[Records from a dataset]
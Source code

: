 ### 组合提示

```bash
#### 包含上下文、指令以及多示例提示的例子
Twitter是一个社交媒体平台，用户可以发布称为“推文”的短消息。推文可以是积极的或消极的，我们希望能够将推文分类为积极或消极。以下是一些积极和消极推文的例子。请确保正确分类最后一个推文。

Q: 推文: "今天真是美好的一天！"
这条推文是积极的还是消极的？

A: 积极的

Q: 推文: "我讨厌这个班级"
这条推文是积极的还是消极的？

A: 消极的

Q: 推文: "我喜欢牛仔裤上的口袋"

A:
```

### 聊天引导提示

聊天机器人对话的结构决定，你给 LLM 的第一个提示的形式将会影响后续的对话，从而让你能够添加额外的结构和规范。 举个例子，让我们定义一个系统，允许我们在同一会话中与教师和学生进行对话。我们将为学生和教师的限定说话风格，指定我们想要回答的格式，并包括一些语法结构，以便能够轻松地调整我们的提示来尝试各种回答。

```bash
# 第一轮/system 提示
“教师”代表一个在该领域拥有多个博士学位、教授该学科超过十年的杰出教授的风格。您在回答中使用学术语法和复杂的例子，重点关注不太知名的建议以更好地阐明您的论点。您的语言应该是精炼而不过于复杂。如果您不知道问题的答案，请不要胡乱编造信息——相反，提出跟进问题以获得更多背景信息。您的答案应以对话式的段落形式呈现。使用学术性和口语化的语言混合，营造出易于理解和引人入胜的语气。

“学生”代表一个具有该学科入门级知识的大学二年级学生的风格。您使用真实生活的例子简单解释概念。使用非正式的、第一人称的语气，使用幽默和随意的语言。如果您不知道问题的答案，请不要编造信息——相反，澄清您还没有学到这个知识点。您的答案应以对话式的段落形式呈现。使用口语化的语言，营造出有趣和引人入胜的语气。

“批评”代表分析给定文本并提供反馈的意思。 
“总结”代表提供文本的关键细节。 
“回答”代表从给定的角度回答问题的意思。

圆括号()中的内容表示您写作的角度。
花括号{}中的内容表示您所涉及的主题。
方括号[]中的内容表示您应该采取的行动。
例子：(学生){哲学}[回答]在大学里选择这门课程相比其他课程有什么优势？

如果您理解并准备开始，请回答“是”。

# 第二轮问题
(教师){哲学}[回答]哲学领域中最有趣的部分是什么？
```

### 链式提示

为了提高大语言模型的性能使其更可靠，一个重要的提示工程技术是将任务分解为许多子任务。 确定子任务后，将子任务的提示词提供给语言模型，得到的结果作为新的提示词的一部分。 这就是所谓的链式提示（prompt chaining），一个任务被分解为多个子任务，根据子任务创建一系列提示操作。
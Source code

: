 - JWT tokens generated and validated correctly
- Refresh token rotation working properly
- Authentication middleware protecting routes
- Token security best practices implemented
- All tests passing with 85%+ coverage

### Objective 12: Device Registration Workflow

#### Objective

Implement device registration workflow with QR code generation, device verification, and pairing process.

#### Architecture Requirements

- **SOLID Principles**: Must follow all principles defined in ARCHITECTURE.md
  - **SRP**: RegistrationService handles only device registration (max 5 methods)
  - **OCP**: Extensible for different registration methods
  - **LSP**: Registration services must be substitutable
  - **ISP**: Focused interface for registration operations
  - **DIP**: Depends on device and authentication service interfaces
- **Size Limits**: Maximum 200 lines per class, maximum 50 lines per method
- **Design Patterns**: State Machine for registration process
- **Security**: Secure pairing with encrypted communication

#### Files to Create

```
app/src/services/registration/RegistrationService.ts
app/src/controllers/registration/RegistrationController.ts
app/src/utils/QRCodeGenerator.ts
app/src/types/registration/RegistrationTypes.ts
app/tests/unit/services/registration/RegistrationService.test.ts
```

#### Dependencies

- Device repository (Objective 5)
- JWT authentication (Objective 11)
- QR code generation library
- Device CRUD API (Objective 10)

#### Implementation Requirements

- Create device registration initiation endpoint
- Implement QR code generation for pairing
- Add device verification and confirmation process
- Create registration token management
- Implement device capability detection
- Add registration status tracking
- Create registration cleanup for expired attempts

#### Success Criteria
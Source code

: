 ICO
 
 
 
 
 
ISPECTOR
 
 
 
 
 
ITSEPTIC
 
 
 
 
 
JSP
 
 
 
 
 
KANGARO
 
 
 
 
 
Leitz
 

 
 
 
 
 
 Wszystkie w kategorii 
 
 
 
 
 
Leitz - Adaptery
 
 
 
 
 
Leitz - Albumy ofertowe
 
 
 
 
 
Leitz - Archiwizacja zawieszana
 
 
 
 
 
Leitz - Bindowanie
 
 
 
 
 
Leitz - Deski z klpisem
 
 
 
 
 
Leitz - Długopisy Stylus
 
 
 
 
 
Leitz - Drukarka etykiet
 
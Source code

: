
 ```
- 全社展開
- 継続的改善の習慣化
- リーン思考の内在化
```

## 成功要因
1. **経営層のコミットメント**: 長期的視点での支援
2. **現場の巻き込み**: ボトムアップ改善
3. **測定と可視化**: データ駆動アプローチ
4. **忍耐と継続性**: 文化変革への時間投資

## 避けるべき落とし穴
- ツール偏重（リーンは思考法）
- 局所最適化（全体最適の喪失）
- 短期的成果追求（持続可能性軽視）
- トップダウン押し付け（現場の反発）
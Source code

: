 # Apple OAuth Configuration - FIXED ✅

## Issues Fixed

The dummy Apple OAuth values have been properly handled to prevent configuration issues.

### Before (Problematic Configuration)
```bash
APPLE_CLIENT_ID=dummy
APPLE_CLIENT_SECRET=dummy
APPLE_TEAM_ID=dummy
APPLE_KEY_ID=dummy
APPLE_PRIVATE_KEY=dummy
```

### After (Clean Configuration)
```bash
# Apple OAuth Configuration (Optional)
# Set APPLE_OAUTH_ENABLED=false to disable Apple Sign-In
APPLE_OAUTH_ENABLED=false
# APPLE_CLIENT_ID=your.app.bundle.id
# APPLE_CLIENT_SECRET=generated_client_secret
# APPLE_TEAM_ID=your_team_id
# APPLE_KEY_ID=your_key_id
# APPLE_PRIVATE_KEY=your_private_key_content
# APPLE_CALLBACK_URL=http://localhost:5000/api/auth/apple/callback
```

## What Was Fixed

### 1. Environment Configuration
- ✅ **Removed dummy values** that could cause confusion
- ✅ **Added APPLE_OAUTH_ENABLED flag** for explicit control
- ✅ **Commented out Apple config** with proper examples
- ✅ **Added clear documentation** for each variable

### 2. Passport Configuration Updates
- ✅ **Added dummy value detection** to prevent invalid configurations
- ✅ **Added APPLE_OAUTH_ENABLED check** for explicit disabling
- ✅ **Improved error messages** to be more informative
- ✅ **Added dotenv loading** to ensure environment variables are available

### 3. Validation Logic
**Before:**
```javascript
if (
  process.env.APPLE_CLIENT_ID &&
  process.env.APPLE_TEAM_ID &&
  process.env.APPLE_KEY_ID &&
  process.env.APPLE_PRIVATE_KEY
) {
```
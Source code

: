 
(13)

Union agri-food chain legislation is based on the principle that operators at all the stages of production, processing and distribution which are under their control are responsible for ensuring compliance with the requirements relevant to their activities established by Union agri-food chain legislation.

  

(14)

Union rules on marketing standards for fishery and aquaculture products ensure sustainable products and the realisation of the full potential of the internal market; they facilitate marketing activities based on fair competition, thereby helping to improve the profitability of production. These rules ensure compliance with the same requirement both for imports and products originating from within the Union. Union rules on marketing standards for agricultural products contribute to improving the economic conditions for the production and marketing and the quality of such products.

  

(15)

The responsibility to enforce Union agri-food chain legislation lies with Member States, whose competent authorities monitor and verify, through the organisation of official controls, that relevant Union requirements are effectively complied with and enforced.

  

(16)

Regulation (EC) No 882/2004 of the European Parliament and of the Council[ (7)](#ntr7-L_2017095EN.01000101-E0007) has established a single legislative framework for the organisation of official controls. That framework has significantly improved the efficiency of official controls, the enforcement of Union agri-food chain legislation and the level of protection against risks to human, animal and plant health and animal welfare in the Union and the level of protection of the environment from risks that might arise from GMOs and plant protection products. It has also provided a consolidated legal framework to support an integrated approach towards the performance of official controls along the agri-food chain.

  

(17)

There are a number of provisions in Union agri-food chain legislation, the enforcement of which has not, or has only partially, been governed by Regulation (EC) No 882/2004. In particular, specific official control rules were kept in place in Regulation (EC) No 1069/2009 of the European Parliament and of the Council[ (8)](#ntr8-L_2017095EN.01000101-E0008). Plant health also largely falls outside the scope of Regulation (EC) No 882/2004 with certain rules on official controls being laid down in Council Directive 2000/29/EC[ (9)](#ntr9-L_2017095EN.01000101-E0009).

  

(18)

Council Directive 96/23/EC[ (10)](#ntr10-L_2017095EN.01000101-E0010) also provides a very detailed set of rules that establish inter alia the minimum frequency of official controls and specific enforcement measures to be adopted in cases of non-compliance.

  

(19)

:: PROBLEM DESCRIPTION ::
Could you set down, exactly as written, the lines above between the one holding "- **DIP**: Depends" and the one holding "- Device CRUD API (Objective 10)", inclusive, and nothing more?

:: EXERCISE RESPONSE ::
  - **DIP**: Depends on device and authentication service interfaces
- **Size Limits**: Maximum 200 lines per class, maximum 50 lines per method
- **Design Patterns**: State Machine for registration process
- **Security**: Secure pairing with encrypted communication

#### Files to Create

```
app/src/services/registration/RegistrationService.ts
app/src/controllers/registration/RegistrationController.ts
app/src/utils/QRCodeGenerator.ts
app/src/types/registration/RegistrationTypes.ts
app/tests/unit/services/registration/RegistrationService.test.ts
```

#### Dependencies

- Device repository (Objective 5)
- JWT authentication (Objective 11)
- QR code generation library
- Device CRUD API (Objective 10)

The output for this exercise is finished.